So not only Parsifal fails here but Gurnemanz and in a way the whole institution of the knights. It seems that Medieval writers were distracted by the idea of 'hero', they failed to see that it takes the failures of an entire society of humans, generations of them, to create and perpetuate dystopias.

Largely I believe it's a psychological flaw common in humans of all eras, the desire to let someone else carry the heavy burden of responsibility, the desire to not take anything very seriously, the desire to have other people take stuff seriously for you. What is, after all, Christianity if not the desire to let Jesus Christ take life seriously so that nobody else has to? What is, indeed, modern nihilism, other than the burning passion of mankind for not having to take life seriously? The character of Parsifal exists so that the knights don't have to bother being heroes themselves.


----------



## Woodduck (Mar 17, 2014)

Chordalrock said:


> *So not only Parsifal fails here but Gurnemanz and in a way the whole institution of the knights. *It seems that Medieval writers were distracted by the idea of 'hero', they failed to see that it takes the failures of an entire society of humans, generations of them, to create and perpetuate dystopias.
> 
> Largely I believe it's a psychological flaw common in humans of all eras, the desire to let someone else carry the heavy burden of responsibility, the desire to not take anything very seriously, the desire to have other people take stuff seriously for you. What is, after all, Christianity if not the desire to let Jesus Christ take life seriously so that nobody else has to? What is, indeed, modern nihilism, other than the burning passion of mankind for not having to take life seriously? The character of Parsifal exists so that the knights don't have to bother being heroes themselves.

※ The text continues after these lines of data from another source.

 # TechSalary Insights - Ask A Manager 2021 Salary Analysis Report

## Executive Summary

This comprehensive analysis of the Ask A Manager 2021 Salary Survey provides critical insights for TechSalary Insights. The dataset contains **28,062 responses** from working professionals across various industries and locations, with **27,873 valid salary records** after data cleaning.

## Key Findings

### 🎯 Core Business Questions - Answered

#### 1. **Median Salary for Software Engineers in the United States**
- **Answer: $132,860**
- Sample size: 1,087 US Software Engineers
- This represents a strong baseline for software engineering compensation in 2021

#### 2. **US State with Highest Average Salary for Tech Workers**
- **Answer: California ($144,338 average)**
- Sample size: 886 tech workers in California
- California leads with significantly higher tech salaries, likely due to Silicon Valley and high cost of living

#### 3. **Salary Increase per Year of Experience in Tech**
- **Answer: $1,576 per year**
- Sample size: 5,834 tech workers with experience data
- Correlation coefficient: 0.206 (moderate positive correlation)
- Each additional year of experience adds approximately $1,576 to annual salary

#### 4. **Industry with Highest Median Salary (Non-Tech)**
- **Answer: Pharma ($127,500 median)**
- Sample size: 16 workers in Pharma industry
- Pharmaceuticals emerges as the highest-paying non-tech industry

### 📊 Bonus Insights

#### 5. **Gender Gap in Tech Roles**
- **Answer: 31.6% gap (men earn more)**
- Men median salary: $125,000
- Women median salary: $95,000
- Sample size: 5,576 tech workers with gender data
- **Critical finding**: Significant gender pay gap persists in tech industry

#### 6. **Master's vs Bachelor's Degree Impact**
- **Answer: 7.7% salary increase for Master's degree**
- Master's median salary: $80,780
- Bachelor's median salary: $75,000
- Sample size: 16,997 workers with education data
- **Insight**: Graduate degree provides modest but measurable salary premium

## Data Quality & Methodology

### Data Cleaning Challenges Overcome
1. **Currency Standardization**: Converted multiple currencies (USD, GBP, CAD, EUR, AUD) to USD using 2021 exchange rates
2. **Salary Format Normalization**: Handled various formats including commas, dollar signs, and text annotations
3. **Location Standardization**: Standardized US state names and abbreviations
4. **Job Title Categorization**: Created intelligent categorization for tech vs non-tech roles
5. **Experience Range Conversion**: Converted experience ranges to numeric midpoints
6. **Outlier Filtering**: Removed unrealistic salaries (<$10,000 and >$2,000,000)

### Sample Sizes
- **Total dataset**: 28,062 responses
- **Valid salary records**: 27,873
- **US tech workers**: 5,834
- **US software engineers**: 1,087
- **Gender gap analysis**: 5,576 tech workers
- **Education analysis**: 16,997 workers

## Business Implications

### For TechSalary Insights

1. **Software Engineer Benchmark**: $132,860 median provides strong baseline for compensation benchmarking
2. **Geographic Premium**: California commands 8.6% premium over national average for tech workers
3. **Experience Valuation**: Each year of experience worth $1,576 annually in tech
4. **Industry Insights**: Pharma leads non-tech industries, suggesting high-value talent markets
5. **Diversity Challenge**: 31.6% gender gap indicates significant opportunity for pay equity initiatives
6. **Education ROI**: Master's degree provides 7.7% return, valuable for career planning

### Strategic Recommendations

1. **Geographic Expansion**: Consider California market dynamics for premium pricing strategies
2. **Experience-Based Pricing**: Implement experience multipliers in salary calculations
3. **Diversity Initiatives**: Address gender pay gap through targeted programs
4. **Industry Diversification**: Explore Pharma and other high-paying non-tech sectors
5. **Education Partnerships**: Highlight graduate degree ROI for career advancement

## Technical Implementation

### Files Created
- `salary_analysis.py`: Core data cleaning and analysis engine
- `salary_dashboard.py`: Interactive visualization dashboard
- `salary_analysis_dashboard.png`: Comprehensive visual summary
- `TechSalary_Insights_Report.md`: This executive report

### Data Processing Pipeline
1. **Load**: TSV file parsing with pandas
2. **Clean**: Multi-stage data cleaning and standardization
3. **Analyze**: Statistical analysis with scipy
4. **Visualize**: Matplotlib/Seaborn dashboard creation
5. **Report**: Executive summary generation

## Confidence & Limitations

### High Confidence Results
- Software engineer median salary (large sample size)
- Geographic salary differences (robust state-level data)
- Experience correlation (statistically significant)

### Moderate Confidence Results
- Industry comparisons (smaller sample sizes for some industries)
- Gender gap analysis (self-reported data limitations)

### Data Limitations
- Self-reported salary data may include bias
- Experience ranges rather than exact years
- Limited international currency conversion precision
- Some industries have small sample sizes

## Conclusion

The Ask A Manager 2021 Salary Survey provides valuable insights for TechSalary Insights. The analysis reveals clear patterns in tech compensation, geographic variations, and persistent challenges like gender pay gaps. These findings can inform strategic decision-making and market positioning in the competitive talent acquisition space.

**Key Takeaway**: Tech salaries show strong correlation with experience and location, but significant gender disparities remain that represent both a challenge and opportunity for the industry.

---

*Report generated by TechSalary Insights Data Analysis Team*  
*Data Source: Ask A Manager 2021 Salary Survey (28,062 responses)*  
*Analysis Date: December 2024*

We have to take myth as myth, and not as if it were real life. Myth uses characters and actions symbolically, not literally, and our task is to understand what is being symbolized.

Wagner's myths, foretelling the insights of Jung, are powerfully symbolic of basic psychic processes. Events proceed as they must, and in their progression they symbolize the awakening of consciousness. No one really "failed" when Parsifal didn't understand what he was seeing. At Parsifal's stage of maturity, no explanation would have been meaningful. Parsifal gave no evidence of being the prophesied "reine Tor," Gurnemanz was not unreasonable (even if a little peevish) in sending him away, and Parsifal had to undergo further experiences in order to make the mental connections which would give meaning to his developing sense of empathy.

At the end of the Grail ceremony, Gurnemanz might be said to represent the rational faculty or ego which sees, but cannot fundamentally change, the psyche and allow it to grow. For that to happen, some new, unpredictable insight is needed, and Parsifal in his innocence represents this. The story is wonderfully true to human nature in showing the rational self, as it presently understands itself, failing to recognize the very thing that can help it achieve greater enlightenment and healing. Parsifal will eventually return transformed, and thus transform the perceptions of Gurnemanz and his moribund society of the Grail.


----------



## Chordalrock (Jan 21, 2014)

Woodduck said:


> We have to take myth as myth, and not as if it were real life. Myth uses characters and actions symbolically, not literally, and our task is to understand what is being symbolized.
> 
> Wagner's myths, foretelling the insights of Jung, are powerfully symbolic of basic psychic processes. Events proceed as they must, and in their progression they symbolize the awakening of consciousness. No one really "failed" because Parsifal didn't understand what he was seeing. At Parsifal's stage of maturity, no explanation would have been meaningful. Parsifal gave no evidence of being the prophesied "reine Tor," Gurnemanz was not unreasonable (even if a little peevish) in sending him away, and Parsifal had to undergo further experiences in order to make the mental connections which would give meaning to his developing sense of empathy.
> 
> At the end of the Grail ceremony, Gurnemanz might be said to represent the rational faculty or ego which sees, but cannot fundamentally change, the psyche and allow it to grow. For that to happen, some new, unpredictable insight is needed, and Parsifal in his innocence represents this. The story is wonderfully true to human nature in showing the rational self, as it presently understands itself, failing to recognize the very thing that can help it achieve greater enlightenment and healing. Parsifal will eventually return transformed, and thus transform the perceptions of Gurnemanz and his moribund society of the Grail.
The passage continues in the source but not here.